Recently there was a contest to optimize the performance of a similar program[0] and a Zoom discussion of the optimizations[1].
The programs are not comparable in the the following ways:
- Case: TFA requires (at least) ASCII lowercasing but the contest problem required no lowercasing.
- Ordering: TFA does not require sorting, but the contest problem required sorting.
- Memory: TFA imposes a requirement phrased as "don't read the whole file into memory" and this sounds like it's a resource-saving constraint, but it's usually a constraint that requires the program to spend additional resources. You could just mmap the file and store pointers into the mapped region. It costs extra to do copies instead of no copies.
- Text: TFA is unclear on what assumptions may be made about the lengths of words. For the contest problem, the Hungarian wikipedia input's longest word is around 80k.
- Safe, Hashing, Stdlib: TFA imposes some restrictions on what constructs may be used that are not imposed in the contest problem.
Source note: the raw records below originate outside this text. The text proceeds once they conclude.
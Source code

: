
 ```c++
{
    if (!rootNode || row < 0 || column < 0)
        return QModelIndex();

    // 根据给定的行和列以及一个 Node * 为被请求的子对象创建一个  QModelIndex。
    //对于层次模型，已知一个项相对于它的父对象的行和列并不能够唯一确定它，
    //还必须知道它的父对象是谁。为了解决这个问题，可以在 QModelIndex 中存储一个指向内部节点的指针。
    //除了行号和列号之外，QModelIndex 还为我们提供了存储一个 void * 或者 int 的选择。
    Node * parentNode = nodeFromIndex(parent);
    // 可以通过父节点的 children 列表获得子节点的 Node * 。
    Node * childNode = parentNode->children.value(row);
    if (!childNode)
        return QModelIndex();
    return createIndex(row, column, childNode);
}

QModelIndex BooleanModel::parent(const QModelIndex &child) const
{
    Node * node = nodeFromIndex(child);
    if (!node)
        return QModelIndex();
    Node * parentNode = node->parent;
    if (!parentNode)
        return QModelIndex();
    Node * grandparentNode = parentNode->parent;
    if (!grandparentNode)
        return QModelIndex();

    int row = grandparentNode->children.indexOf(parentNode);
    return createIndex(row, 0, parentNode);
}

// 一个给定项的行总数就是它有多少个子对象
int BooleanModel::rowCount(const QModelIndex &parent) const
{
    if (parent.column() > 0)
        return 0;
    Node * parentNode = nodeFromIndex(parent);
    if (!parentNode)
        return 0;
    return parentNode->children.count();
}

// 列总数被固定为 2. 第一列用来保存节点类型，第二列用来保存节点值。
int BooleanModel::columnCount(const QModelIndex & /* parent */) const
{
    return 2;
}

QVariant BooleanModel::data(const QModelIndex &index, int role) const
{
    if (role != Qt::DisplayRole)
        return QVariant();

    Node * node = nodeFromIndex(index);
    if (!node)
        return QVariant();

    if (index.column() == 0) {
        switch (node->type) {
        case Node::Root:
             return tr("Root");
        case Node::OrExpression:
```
For the contest version of this problem, it seems like you can tokenize, hash, and count strings at around 1GB/s. Adapting a solution to solve TFA's problem (but not to conform to its Safe/Hashing/Stdlib requirements) would probably not carry too large of a penalty, since it's like 3 instructions to ASCII-lowercase 32 bytes and 1 string copy per unique string should take negligible time compared to the hash table lookups. So there is some room for the optimized solutions to go a little faster, if more optimizations are permitted.
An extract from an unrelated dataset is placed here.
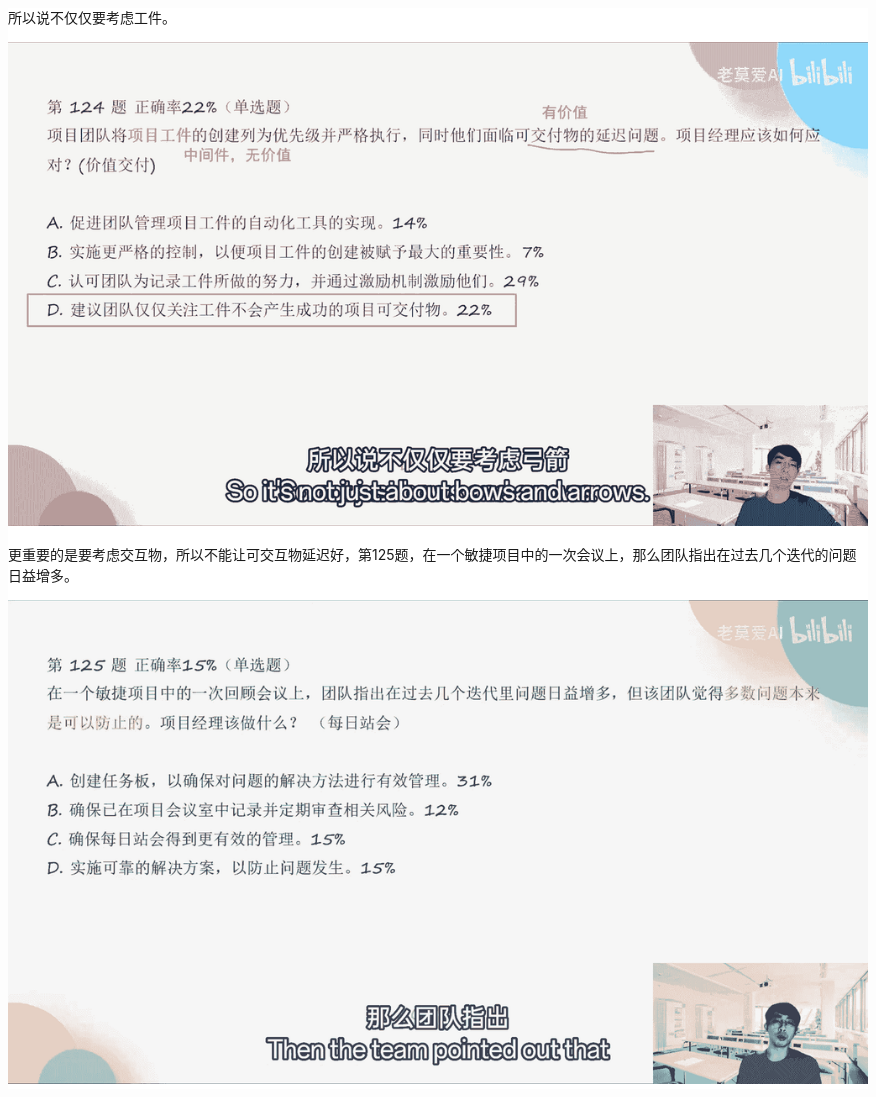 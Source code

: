 所以说不仅仅要考虑工件。

![](img/322cc7cd2f9d84401174606768473416_213.png)

更重要的是要考虑交互物，所以不能让可交互物延迟好，第125题，在一个敏捷项目中的一次会议上，那么团队指出在过去几个迭代的问题日益增多。



![](img/322cc7cd2f9d84401174606768473416_215.png)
Funny how you can take the "optimized" C++ and make it significantly faster (vs. gnu/linux standard libraries) with little effort. A lookup table for to_lower, instead of bit math, helps slightly. Building with the LLVM-libc string functions helps a lot, because the GNU std::string_view::operator== is calling an AVX-optmized memcmp via the PLT, which is a terrible strategy for short strings. LLVM-libc has an inlined bcmp (note: bcmp can be significantly faster than memcmp, but on GNU they are aliases) that is resolved for the target platform at build time instead of run time.
Edit:
Even if you ignore LLVM-libc, just slapping this into the optimized.cpp and replacing the critical `==` with `our_bcmp` makes it 10% faster. IFUNC calls to micro-optimized SIMD functions are counterproductive. It is far, far better that the compiler can see all the code at build time.
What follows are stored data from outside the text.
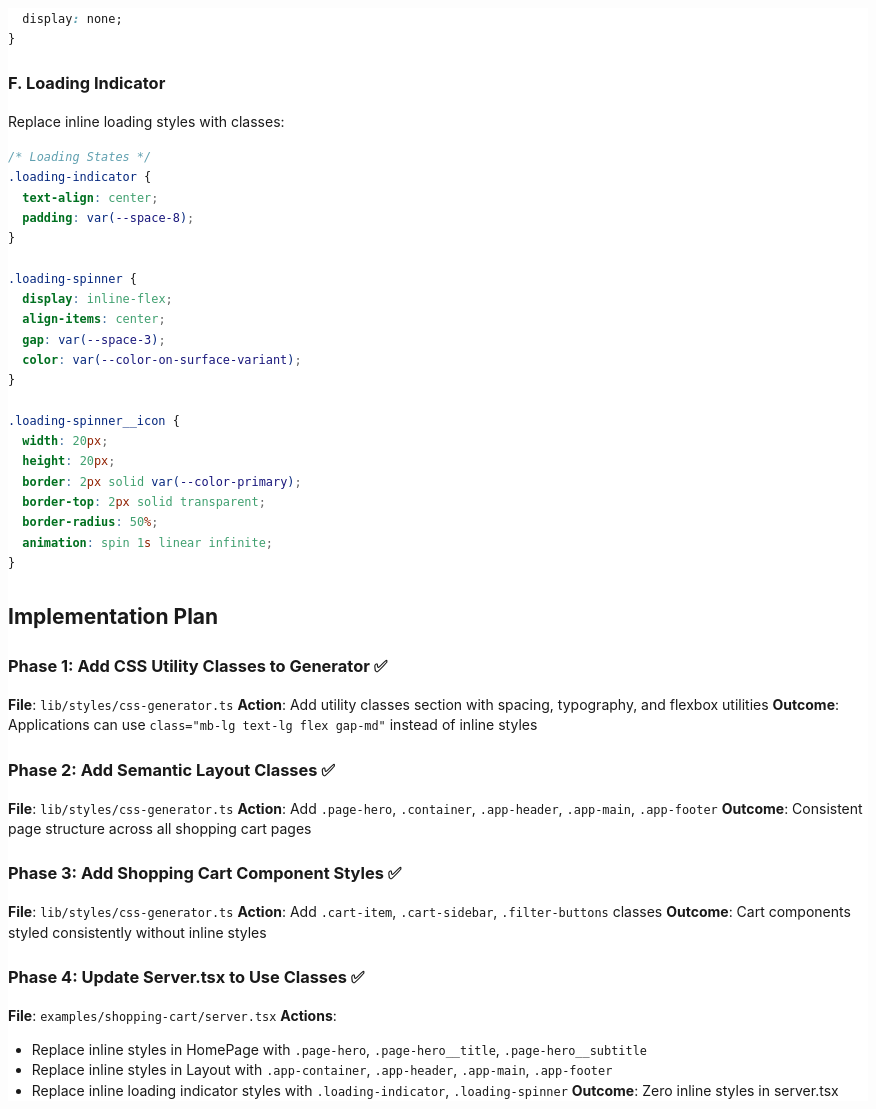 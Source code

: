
 ```css
  display: none;
}
```

### F. **Loading Indicator**
Replace inline loading styles with classes:

```css
/* Loading States */
.loading-indicator {
  text-align: center;
  padding: var(--space-8);
}

.loading-spinner {
  display: inline-flex;
  align-items: center;
  gap: var(--space-3);
  color: var(--color-on-surface-variant);
}

.loading-spinner__icon {
  width: 20px;
  height: 20px;
  border: 2px solid var(--color-primary);
  border-top: 2px solid transparent;
  border-radius: 50%;
  animation: spin 1s linear infinite;
}
```

## Implementation Plan

### Phase 1: Add CSS Utility Classes to Generator ✅
**File**: `lib/styles/css-generator.ts`
**Action**: Add utility classes section with spacing, typography, and flexbox utilities
**Outcome**: Applications can use `class="mb-lg text-lg flex gap-md"` instead of inline styles

### Phase 2: Add Semantic Layout Classes ✅
**File**: `lib/styles/css-generator.ts`
**Action**: Add `.page-hero`, `.container`, `.app-header`, `.app-main`, `.app-footer`
**Outcome**: Consistent page structure across all shopping cart pages

### Phase 3: Add Shopping Cart Component Styles ✅
**File**: `lib/styles/css-generator.ts`
**Action**: Add `.cart-item`, `.cart-sidebar`, `.filter-buttons` classes
**Outcome**: Cart components styled consistently without inline styles

### Phase 4: Update Server.tsx to Use Classes ✅
**File**: `examples/shopping-cart/server.tsx`
**Actions**:
- Replace inline styles in HomePage with `.page-hero`, `.page-hero__title`, `.page-hero__subtitle`
- Replace inline styles in Layout with `.app-container`, `.app-header`, `.app-main`, `.app-footer`
- Replace inline loading indicator styles with `.loading-indicator`, `.loading-spinner`
**Outcome**: Zero inline styles in server.tsx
int our_bcmp (const char* a, const char* b, size_t sz) {
for (size_t i = 0; i < sz; i++) {
if (a[i] != b[i]) return 1;
}
return 0;
}
EDIT: I think the use of the term "allocation" might be overloaded here from the original article, after thinking about this a bit more I think the author is referring to a different way of accessing the map. If you look in godbolt https://godbolt.org/z/Yf64rodW6 you can see that the pointer version uses
CALL runtime.mapaccess2_fast64(SB)
whereas the 'raw' version uses
CALL runtime.mapassign_fast64(SB)
When reading the Go solution this bit stood out to me
> To reduce the allocations, we’ll use a map[string]*int instead of map[string]int so we only have to allocate once per unique word, instead of for every increment
I just tried benchmarking this with a simple setup and I get zero allocations for both approaches, although the "pointer" approach is slightly faster
package main
import (
"testing"
)
func BenchmarkIncrementMapRawInt(b *testing.B) {
var data = make(map[int]int)
b.ResetTimer()
for i := 0; i < b.N; i++ {
key := i % 1000
data[key]++
}
}
func BenchmarkIncrementMapPointerInt(b *testing.B) {
var data = make(map[int]*int)
b.ResetTimer()
for i := 0; i < b.N; i++ {
key := i % 1000
increment(data, key)
}
}
func increment(counts map[int]*int, value int) {
if p, ok := counts[value]; ok {
*p++
return
}
n := 1
counts[value] = &n
}
$ go test -bench=. -benchmem .
goos: darwin
goarch: arm64
BenchmarkIncrementMapRawInt-8 112288002 10.57 ns/op 0 B/op 0 allocs/op
BenchmarkIncrementMapPointerInt-8 139728302 8.586 ns/op 0 B/op 0 allocs/op
I like the OCaml version. It's both very easy to read and comes out really well in the benchmark.
I also looked at the "simple" Zig version, which came out really well in the benchmark, and to me it didn't look simple at all. It seems you need to make a lot of low level details explicit.
Agreed! AWK is still the king of this stuff. For tasks like this, I kinda think AWK is nigh-unbeatable: so simple to write, so obvious what's going on (even if you've never seen any AWK program before, you're probably going to be able to figure out what's going on there), and decently performant.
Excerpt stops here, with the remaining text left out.